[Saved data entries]
----
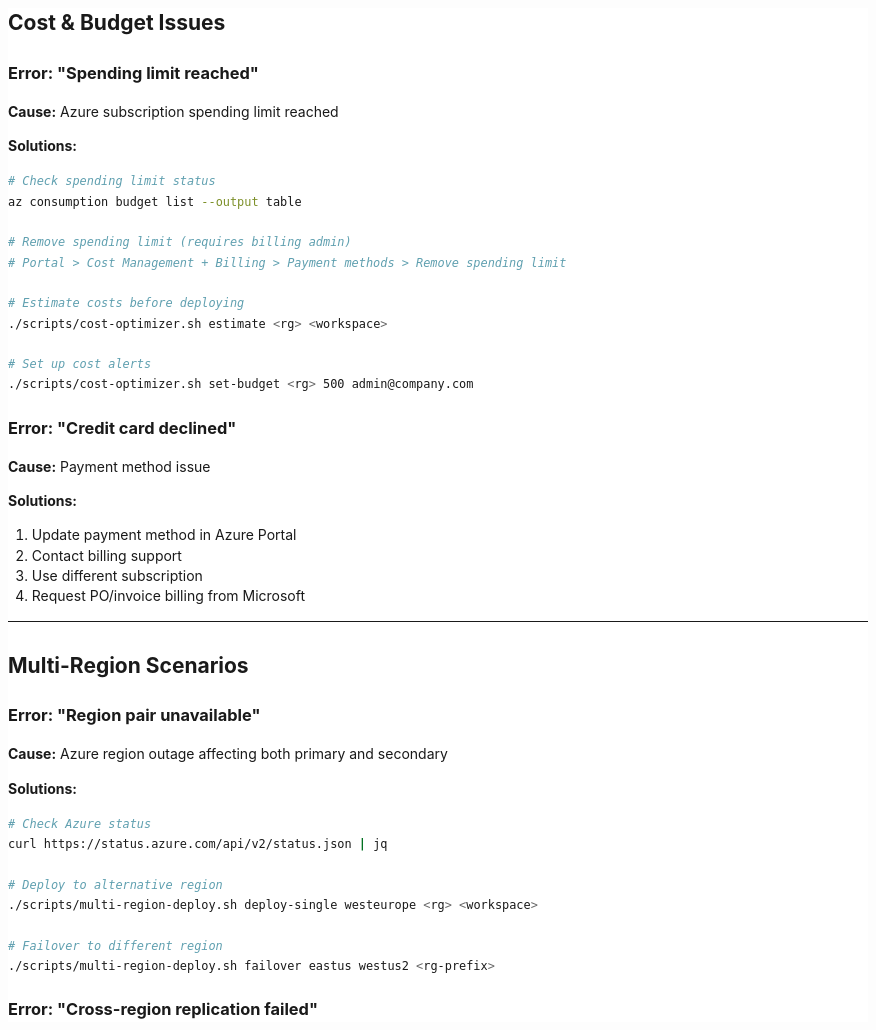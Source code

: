 
## Cost & Budget Issues

### Error: "Spending limit reached"

**Cause:** Azure subscription spending limit reached

**Solutions:**
```bash
# Check spending limit status
az consumption budget list --output table

# Remove spending limit (requires billing admin)
# Portal > Cost Management + Billing > Payment methods > Remove spending limit

# Estimate costs before deploying
./scripts/cost-optimizer.sh estimate <rg> <workspace>

# Set up cost alerts
./scripts/cost-optimizer.sh set-budget <rg> 500 admin@company.com
```

### Error: "Credit card declined"

**Cause:** Payment method issue

**Solutions:**
1. Update payment method in Azure Portal
2. Contact billing support
3. Use different subscription
4. Request PO/invoice billing from Microsoft

---

## Multi-Region Scenarios

### Error: "Region pair unavailable"

**Cause:** Azure region outage affecting both primary and secondary

**Solutions:**
```bash
# Check Azure status
curl https://status.azure.com/api/v2/status.json | jq

# Deploy to alternative region
./scripts/multi-region-deploy.sh deploy-single westeurope <rg> <workspace>

# Failover to different region
./scripts/multi-region-deploy.sh failover eastus westus2 <rg-prefix>
```

### Error: "Cross-region replication failed"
----
Work order:
Without the pictures, copy all of the entries exactly as they appear.

Answer space:
Source code

: 
## Cost & Budget Issues

### Error: "Spending limit reached"

**Cause:** Azure subscription spending limit reached

**Solutions:**
```bash
# Check spending limit status
az consumption budget list --output table

# Remove spending limit (requires billing admin)
# Portal > Cost Management + Billing > Payment methods > Remove spending limit

# Estimate costs before deploying
./scripts/cost-optimizer.sh estimate <rg> <workspace>

# Set up cost alerts
./scripts/cost-optimizer.sh set-budget <rg> 500 admin@company.com
```

### Error: "Credit card declined"

**Cause:** Payment method issue

**Solutions:**
1. Update payment method in Azure Portal
2. Contact billing support
3. Use different subscription
4. Request PO/invoice billing from Microsoft

---

## Multi-Region Scenarios

### Error: "Region pair unavailable"

**Cause:** Azure region outage affecting both primary and secondary

**Solutions:**
```bash
# Check Azure status
curl https://status.azure.com/api/v2/status.json | jq

# Deploy to alternative region
./scripts/multi-region-deploy.sh deploy-single westeurope <rg> <workspace>

# Failover to different region
./scripts/multi-region-deploy.sh failover eastus westus2 <rg-prefix>
```

### Error: "Cross-region replication failed"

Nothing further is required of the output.